We welcome the exploration of a new residential typology and support the intention to investigate the potential for a hybrid between the traditional house and an apartment. However, we have serious reservations about the single-aspect, deep-plan nature of the house, which is not offset by appropriate increased floor to ceiling heights. We question whether a top-lit bedroom is acceptable in a new-build situation and are also concerned about the quality of daylight and privacy to the bedroom facing the light-well. Furthermore the light-well appears too small to be really usable.

We are disappointed by the way the house types turn the corners. We are pleased that the flank elevations include windows that provide overlooking but the elevations are poorly composed and proportioned. The hierarchy of primary and secondary streets is unclear from the way in which the corners have been treated.
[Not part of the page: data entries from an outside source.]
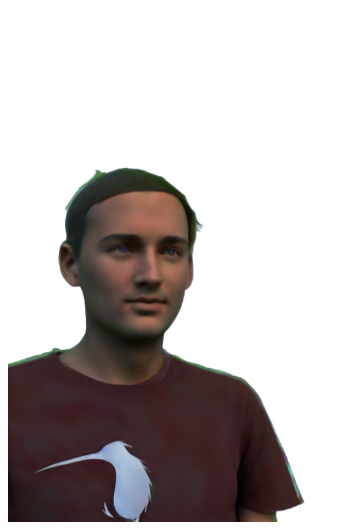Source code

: \begin{figure}[ht]
\begin{subfigure}{0.08\linewidth}
        \includegraphics[width=\textwidth]{Figures/results/high/simon_3d/11_render.png}
	\end{subfigure}
    \begin{subfigure}{0.08\linewidth}%

\end{subfigure}
\end{figure}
Apartment and extra care apartment blocks

The undercroft car park along the park edge is screened by the edge of the park but this has created an awkward excavated space between the car park and park edge, which is much less successful than the terraced treatment proposed for this typology in the masterplan and a potential management and safety issue. The engagement of the C-shaped blocks with the park appears less well resolved in phase 2 than in the masterplan typology study or the comparable blocks submitted as part of phase 1.

We support the use of maisonettes with individual entrances at ground level but although certain streets have been well activated by this, others are lined only with refuse stores and car park ventilation grills. It is also disappointing that, while the masterplan typology studies and the phase 1 examples show sophisticated internal block layouts that maximise the number of dual aspect flats and limit the number of flats accessed from each circulation core, the design of the phase 2 apartment blocks has reverted to an arrangement of long central corridors with predominantly single-aspect flats. The architectural treatment of the apartment blocks, is banal and generic in comparison to what was proposed for the apartments in phase 1.

Landscape design

We welcome the phasing proposal that includes the adjacent area of parkland in each phase and suggest that trigger points should be embedded in any approval to ensure that works may not progress unless the appropriate landscape work has been completed. However, we are disappointed that the landscape design for the first phases of the new park does not appear to have progressed from the landscape and public realm strategy that was submitted as part of the outline application.

The robust management of the open space will be fundamental to its long term success and sustainability. We recommend that the local authority satisfies itself that an appropriate strategy is embedded in any planning approval.

Sustainability

In spite of the fact that a development of only 30 years old is to be demolished to make way for this masterplan, we consider this scheme overall has the potential to be inherently sustainable. By providing a medium density development with a range of housing typologies and the potential for stitching the disparate urban fabric together and incorporating green space for recreation and ecology, this scheme transcends the usual sustainable and eco tags. We welcome the increase in the proportion of larger units and the mix of different typologies proposed within phase 2, which will help to promote a more stable and sustainable future community. However, we are disappointed that the team is committing only to Code for Sustainable Homes level 3, which we do not consider to be sufficiently ambitious for a scheme of this significance.

Conclusion

While we maintain that the approved masterplan is robust, we have many reservations about the detailed resolution of phase 2, which we do not believe has developed the principles of the masterplan as successfully as phase 1. Regrettably, many of the qualities that made phase 1 exceptional have been lost and the sophisticated thinking behind the masterplan has been diluted. This scheme is not yet good enough and we cannot support the planning application as it stands.